Foto Estadão, fonte Google Imagens
Dia a dia, passo a passo, caminho
do mesmo. Mas nem sempre as repetições se apresentam. Hospital público e muitos
pensamentos naquela cabeça de mulher. Como medir a diferença entre a sua dor e
a dor dos outros? Tantos deles. Aqui é fácil diminuir o seu problema, medir por
atalhos confusos. Daqui e dali, um olho enfaixado, outra perna amputada, uma
cabeça raspada, entre passos cansados e um olhar censurado pela presença de um
corpo esquecido numa maca. Muita gente simples, doente e aquela sensação
atrasada do tempo que se perde na vida da gente.
Sentava a moça observa e pensa,
exercita sua paciência esperando como todos ali. No vai e vem da sala dos
médicos, representantes de produtos farmacêuticos entram, passam um tempo e
saem levando consigo o tempo daquelas mulheres envelhecidas no banco de espera.
Ela pensa no absurdo daquela espera toda. Não poderia estar certo, e
experimenta certa sensação de infração à saúde alheia. Pensava também em
tributos, impostos, taxas administrativas, absurdos de um país que acostumou e
envelhecer mais rápidos sua gente. Que se acomoda na indiferença da burocracia.
Quanta dor ainda escondida em meio aos seus tramites infinitos?
Fechou os olhos, encostou a
cabeça na parede e silenciou. Mas aquela quietude disfarçada foi quebrada pela
voz de uma senhora de cabelos brancos, que comentava sobre a demora naquele banco
de espera. Não satisfeita, relatou seus problemas de saúde. Sofria de diabetes
das mais perigosas, pressão alta fora de controle e depressão controlada por
remédios. Disse que seu caso precisava de acompanhamento de três em três meses,
mas que já fazia um ano que não conseguia consultar por conta daquelas questões
expostas acima.
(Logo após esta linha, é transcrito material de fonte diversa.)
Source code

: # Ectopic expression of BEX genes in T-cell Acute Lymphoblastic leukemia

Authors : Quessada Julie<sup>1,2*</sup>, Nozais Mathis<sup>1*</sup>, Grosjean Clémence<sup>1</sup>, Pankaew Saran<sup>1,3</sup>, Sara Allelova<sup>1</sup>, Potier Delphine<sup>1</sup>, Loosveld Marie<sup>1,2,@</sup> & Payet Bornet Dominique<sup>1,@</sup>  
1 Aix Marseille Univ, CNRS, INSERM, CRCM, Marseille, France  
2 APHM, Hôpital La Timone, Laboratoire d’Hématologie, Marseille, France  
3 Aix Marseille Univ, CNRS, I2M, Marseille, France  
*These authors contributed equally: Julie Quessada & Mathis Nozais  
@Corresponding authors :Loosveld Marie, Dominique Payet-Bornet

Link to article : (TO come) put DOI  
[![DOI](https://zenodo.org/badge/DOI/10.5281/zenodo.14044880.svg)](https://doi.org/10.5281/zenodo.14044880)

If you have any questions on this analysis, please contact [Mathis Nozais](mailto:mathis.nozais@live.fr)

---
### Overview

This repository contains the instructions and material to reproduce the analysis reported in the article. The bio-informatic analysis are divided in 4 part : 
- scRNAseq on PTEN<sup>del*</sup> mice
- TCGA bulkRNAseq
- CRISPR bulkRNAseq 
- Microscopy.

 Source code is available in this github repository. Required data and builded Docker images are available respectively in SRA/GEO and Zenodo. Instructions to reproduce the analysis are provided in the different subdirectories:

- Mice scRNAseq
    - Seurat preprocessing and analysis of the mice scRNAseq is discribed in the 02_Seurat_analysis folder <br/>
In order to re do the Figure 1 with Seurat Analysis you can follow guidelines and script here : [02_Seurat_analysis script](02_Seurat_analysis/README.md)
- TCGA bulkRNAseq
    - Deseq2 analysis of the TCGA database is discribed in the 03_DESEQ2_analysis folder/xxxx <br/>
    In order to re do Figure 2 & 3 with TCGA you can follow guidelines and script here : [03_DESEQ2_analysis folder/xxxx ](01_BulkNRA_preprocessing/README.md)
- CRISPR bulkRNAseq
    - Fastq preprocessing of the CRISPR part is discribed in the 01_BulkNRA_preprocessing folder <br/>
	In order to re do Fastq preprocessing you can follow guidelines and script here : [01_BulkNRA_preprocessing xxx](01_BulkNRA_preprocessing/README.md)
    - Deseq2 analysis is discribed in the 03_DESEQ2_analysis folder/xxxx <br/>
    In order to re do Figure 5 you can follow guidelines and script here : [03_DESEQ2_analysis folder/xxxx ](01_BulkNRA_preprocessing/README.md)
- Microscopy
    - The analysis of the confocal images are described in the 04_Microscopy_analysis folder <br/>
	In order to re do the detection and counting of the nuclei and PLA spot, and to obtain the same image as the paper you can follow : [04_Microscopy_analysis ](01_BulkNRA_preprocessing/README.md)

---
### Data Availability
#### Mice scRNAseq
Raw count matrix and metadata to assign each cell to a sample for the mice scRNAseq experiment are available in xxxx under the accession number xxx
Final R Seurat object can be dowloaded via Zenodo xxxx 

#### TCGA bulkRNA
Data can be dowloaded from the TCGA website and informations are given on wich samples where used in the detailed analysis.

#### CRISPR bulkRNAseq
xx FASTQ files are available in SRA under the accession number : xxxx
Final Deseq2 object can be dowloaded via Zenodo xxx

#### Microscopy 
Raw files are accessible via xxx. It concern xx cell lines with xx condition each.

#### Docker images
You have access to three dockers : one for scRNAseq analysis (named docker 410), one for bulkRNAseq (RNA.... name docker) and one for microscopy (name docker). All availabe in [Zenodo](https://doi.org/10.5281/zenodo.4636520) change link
Era visível uma espécie de “orgulho” em seu modo de falar sobre
sua doença. Como quem diz: “olha, meu problema é serio por que carrega muitos
superlativos.” Bem, ao menos foi assim que a moça fez a leitura em sua
expressão.
É fácil perceber que seu problema
é miúdo perto de outros tão maiores. É fácil até sentir-se mal diante de tudo
isso. Só não é fácil perceber o descaso das autoridades diante ao seu povo. Descaço
esse, que se enxerga fácil ao ver a dureza dos profissionais de saúde, ao lidar
no atendimento aos doentes. É claro também que não há por que generalizar
coisas, muito menos pessoas.
Em meio ao “holocausto” das
enfermidades dá para perceber alguns gatos pingados fazendo alguma diferença. A
moça com seus olhos já cansados avistavam quatro mulheres vestindo camisa rosa,
andando pelos corredores do hospital, distribuindo café, chocolate e pão, além
do sorriso agradável no rosto. Evidente que quem ajuda se ajuda acima de tudo, e essa seria a grande lição daquela
oportunidade. Não é fácil viver em meio a um turbilhão de flagelos, e tem muita
gente que vive assim todo santo dia, embora nem todo dia seja santo.